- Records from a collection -
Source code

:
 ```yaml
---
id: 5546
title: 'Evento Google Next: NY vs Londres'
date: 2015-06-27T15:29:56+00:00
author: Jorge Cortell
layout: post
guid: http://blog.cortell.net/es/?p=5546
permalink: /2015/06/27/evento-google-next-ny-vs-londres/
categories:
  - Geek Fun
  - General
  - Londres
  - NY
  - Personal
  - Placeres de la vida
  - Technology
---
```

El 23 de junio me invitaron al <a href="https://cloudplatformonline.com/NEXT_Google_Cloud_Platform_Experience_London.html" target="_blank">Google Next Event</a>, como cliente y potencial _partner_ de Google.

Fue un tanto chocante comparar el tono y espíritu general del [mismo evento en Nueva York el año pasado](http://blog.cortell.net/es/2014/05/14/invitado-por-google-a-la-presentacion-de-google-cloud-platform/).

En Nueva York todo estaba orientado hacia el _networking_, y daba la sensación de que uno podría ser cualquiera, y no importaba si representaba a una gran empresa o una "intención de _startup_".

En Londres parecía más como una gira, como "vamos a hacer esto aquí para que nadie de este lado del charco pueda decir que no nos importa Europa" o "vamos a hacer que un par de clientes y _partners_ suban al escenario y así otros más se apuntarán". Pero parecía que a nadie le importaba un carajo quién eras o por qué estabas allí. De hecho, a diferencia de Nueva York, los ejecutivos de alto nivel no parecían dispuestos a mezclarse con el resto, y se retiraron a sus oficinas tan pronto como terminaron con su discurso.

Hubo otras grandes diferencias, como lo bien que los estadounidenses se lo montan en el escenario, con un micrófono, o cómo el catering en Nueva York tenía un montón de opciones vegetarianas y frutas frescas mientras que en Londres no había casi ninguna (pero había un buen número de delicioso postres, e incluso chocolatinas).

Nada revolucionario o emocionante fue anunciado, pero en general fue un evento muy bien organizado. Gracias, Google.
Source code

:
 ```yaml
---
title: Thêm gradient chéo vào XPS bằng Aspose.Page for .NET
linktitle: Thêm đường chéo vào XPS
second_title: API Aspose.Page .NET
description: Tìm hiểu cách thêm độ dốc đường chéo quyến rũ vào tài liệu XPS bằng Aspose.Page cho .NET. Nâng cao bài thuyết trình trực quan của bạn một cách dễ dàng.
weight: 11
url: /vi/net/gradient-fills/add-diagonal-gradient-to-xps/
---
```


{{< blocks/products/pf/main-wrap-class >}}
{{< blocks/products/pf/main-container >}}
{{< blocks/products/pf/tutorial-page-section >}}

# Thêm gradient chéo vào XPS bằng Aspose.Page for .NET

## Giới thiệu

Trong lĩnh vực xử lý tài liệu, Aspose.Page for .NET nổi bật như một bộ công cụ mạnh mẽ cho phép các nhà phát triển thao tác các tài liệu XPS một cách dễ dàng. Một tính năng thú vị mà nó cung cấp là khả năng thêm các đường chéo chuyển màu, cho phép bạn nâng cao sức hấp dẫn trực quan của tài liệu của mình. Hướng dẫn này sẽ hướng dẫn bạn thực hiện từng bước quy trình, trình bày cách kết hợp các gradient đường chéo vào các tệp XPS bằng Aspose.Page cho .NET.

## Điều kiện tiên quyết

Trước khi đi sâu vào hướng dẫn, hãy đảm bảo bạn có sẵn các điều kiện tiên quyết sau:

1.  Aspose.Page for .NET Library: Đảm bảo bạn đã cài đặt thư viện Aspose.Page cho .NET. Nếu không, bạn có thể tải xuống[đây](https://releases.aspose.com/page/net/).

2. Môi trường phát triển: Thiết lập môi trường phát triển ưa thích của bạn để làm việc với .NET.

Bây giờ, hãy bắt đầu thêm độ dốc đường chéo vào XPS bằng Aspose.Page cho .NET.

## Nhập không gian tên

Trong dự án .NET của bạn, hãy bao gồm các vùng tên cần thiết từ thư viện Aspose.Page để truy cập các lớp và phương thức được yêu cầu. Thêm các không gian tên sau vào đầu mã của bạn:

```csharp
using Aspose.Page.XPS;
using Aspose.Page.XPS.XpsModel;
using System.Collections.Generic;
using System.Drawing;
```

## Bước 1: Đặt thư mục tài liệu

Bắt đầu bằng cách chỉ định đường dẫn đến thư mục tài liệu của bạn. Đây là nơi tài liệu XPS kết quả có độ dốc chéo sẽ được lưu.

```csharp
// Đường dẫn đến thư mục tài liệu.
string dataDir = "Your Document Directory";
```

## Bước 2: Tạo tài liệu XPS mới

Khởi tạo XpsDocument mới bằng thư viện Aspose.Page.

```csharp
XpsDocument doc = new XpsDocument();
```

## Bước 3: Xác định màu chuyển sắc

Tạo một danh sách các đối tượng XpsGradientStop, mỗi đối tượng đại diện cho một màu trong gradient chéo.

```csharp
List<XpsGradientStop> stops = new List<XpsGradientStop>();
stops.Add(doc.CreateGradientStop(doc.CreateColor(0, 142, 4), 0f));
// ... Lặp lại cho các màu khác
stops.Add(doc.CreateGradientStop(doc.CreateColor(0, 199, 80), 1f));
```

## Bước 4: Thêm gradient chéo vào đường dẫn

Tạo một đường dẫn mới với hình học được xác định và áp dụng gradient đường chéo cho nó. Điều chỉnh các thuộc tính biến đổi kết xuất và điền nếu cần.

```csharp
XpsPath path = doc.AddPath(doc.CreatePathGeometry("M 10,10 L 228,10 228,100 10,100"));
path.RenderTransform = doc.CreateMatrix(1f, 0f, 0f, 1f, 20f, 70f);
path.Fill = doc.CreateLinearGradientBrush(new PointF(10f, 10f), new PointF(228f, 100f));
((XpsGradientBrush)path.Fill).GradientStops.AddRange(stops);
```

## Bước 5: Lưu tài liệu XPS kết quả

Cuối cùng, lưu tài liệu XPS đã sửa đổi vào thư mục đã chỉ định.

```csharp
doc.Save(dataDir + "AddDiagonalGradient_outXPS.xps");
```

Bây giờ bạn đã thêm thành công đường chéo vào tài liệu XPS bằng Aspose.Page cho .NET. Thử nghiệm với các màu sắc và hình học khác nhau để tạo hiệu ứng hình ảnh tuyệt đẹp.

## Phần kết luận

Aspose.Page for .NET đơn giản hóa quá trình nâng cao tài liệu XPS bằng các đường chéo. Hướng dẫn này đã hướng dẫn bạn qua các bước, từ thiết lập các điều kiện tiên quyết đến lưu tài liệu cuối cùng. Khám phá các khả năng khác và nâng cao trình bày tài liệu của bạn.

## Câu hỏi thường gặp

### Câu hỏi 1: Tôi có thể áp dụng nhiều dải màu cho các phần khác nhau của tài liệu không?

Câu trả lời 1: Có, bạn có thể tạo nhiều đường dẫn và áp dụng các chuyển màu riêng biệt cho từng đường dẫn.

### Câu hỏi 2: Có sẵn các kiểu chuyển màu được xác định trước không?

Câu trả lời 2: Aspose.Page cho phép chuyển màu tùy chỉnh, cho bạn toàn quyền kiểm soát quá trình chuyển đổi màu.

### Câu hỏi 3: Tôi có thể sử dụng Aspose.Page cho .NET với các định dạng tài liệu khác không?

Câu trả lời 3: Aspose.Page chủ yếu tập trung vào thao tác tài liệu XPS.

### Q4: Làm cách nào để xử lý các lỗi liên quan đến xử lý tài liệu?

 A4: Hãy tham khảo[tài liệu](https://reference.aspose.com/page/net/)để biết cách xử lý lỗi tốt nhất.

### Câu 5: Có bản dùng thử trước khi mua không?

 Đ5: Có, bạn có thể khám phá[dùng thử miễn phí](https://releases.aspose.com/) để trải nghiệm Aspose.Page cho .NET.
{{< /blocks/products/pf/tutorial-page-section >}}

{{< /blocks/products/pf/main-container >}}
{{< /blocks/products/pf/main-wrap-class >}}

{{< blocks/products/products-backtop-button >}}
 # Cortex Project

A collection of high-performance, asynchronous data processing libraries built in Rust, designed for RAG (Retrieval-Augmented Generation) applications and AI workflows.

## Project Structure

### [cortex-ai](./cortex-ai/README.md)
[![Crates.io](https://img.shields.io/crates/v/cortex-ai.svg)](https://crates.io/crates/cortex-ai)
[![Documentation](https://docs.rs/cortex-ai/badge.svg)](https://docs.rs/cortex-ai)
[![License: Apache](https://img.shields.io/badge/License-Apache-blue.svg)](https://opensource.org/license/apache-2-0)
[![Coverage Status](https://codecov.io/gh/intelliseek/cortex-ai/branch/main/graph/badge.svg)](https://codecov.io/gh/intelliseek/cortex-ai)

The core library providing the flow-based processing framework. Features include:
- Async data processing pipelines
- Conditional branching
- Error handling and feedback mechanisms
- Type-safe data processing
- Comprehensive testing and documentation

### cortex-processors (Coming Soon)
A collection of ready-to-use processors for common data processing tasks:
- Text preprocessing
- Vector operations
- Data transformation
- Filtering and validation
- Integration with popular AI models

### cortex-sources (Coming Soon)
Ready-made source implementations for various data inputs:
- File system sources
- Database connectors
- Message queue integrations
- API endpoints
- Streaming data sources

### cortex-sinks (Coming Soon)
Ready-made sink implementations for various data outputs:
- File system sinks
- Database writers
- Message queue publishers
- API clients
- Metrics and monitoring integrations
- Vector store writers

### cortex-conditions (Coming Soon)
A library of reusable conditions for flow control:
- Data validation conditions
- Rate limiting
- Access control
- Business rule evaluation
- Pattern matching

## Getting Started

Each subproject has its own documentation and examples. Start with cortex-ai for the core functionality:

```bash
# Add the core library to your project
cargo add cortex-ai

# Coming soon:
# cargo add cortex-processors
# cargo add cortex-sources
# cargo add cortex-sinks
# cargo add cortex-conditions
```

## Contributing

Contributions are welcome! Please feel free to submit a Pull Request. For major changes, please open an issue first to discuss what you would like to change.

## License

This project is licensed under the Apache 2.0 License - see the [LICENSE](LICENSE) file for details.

- WHAT THE EXERCISE ASKS -
Check each line of the records above for "nhiều", and copy those that have it.

- YOUR SOLUTION -
### Câu hỏi 1: Tôi có thể áp dụng nhiều dải màu cho các phần khác nhau của tài liệu không?
Câu trả lời 1: Có, bạn có thể tạo nhiều đường dẫn và áp dụng các chuyển màu riêng biệt cho từng đường dẫn.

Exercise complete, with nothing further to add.